FWIW I liked John Carter, and I have never met someone in real life who hated it. Even someone who usually is not a scifi fan liked it, it seems only the critics hated it.
Her: awful. How could that man never stop for one second and think, “Gee, this might not work out.”
Inside Llewyn Davis: a total dud. I love the Coen bros but I feel like people were too afraid to admit that this movie sucked. The protagonist was such an asshole that I started rooting against him before the movie was halfway over.
I like Twister.
Many years ago, I vowed never, ever to watch Casablanca – having been utterly sickened by hearing up-themselves pseudy self-congratulating film buffs raving ecstatically about it at great length, and doing bad Bogart impressions.
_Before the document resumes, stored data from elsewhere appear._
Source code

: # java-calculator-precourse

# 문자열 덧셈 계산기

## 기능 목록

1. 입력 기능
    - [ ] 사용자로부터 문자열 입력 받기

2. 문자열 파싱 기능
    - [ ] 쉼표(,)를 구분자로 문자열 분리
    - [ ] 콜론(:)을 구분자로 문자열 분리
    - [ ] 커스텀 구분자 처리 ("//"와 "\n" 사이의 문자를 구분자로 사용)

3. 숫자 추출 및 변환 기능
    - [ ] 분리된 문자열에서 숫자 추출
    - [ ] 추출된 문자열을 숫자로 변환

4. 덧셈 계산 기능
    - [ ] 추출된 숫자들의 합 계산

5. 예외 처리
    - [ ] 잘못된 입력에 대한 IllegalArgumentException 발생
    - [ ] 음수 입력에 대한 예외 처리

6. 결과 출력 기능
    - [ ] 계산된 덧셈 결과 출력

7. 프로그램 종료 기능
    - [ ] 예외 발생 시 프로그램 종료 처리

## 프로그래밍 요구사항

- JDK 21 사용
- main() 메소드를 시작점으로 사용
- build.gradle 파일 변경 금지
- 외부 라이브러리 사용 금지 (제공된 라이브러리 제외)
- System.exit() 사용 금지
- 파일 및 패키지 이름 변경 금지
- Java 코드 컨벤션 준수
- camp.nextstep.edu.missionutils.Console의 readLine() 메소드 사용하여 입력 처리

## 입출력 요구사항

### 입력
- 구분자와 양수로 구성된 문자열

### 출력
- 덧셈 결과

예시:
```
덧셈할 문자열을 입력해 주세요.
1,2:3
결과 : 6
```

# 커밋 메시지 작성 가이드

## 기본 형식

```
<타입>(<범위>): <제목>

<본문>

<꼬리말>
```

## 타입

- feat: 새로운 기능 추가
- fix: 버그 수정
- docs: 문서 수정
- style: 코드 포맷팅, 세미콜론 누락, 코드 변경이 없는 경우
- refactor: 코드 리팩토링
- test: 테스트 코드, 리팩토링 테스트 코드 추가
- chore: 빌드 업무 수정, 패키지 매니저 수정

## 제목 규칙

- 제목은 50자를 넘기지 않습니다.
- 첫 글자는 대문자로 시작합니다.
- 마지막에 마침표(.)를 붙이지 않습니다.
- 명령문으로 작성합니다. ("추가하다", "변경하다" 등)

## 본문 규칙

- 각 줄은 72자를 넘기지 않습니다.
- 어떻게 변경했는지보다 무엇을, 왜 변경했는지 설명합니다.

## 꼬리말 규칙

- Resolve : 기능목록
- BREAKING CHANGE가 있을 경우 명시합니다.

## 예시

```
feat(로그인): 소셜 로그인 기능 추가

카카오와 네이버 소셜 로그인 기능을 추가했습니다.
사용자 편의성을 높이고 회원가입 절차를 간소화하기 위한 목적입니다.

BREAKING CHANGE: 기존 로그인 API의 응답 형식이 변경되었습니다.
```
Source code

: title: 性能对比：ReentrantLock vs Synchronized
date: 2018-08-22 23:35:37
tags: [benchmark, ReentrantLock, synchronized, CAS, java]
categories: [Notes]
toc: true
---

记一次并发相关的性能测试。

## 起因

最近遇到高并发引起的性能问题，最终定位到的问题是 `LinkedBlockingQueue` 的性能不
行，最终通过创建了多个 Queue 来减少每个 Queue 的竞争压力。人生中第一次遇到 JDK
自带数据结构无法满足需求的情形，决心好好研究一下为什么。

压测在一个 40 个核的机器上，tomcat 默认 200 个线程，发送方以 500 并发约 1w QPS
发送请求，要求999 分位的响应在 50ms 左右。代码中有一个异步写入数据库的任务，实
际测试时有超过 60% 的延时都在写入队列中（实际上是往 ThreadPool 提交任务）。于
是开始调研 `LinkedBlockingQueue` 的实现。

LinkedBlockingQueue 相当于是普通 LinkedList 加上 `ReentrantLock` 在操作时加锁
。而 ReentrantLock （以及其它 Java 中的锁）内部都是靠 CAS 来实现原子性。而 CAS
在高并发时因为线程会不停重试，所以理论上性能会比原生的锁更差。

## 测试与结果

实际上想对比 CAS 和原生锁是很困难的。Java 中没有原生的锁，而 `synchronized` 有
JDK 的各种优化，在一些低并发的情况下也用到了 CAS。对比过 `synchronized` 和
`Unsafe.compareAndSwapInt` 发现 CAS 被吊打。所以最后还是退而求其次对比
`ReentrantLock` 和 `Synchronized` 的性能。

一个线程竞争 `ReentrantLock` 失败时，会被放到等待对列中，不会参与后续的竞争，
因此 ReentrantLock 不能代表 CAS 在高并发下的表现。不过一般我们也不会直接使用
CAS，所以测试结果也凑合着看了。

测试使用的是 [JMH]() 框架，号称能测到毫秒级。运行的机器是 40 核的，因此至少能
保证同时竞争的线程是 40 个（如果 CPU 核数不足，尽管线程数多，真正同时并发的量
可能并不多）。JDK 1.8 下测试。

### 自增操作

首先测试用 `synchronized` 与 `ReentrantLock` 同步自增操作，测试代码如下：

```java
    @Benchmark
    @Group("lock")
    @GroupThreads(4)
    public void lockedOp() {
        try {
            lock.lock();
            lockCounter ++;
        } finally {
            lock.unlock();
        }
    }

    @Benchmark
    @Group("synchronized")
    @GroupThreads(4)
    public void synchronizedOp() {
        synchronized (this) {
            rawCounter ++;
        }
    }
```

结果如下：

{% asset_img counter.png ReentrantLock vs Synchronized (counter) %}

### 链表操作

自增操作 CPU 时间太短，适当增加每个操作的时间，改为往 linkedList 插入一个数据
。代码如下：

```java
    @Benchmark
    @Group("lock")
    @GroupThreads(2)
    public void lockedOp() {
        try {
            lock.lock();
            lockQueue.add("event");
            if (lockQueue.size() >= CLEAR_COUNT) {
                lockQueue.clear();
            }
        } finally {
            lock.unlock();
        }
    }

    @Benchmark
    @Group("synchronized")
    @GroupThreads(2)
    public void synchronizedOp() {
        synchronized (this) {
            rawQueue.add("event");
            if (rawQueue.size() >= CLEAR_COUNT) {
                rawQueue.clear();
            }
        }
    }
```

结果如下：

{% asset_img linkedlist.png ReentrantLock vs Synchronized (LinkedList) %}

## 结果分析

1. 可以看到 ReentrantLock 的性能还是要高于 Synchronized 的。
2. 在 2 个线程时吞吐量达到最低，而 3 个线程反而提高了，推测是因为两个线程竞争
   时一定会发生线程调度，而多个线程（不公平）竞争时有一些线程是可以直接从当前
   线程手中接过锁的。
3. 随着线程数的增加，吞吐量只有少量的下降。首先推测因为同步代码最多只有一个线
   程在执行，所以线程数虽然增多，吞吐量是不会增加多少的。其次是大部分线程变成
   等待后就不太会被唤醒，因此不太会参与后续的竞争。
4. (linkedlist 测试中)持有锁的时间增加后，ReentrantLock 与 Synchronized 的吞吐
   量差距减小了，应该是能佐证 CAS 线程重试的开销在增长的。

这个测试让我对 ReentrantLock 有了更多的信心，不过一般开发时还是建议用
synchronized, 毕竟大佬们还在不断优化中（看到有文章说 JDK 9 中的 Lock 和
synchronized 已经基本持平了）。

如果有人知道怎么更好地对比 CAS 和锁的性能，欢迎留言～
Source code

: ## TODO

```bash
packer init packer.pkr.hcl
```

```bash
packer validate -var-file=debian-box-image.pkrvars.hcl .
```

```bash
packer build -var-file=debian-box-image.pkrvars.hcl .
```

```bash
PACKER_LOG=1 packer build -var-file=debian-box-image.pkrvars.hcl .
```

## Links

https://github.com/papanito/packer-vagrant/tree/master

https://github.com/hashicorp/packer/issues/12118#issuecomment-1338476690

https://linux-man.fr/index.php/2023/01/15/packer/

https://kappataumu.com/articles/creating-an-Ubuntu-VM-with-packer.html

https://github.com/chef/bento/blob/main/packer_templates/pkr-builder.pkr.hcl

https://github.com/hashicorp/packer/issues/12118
No personal barbs intended as aimed at you, Stranger; but your post above confirms me in my prejudice against the film, rather than persuading me toward changing my mind.
Blade Runner. It annoys me sometimes why people can’t see how bad it is. I guess I feel the same way about Blade Runner as those who dislike Alien, but in fact Alien is the only Ridley Scott film I like.
I liked Hudson Hawk. It got panned big time as a vanity project for Bruce Willis, but I didn’t think he smothered the movie. I thought the costars were all on point, especially Richard E. Grant. The way he pranced about reminded me so much of my friend Brett, flamboyant and silly, but still an evil genius. Plus, the named-after-snacks CIA agents are sitting around a campfire, complaining about the principles arguing, and the big lunkheaded guy says “You want me to rape 'em?” Just so many out-of-the-blue lines that had me busting a gut laughing.
Agree completely. I remember seeing this on opening night with a packed theatre. I was expecting something on the level of Batman Begins. Instead I got something that felt like a stage production Batman. The sets looked like stage sets, the acting felt theatrical, the stunts looked like stage stunts, etc. I hated the whole mess.
Yes, that movie sucked on so many levels. Not a single redeeming quality. Ugly, hateful and ridiculous characters, and in a movie about a folk musician, shitty music.
And to anybody defending Blair Witch: You are WRONG! Biggest piece of cinematic shit ever. Its been over 10 years and I’m still pissed and want my money back!
So, I really, really liked Gravity as well as Alien. I even really enjoyed Prometheus (which I guess qualifies for the OP’s question, though it was reviewed decently).
However, I cannot stand 2001: A Space Odyssey, which I found dull as absolute dirt. Nor Shawshank Redemption for the same reason.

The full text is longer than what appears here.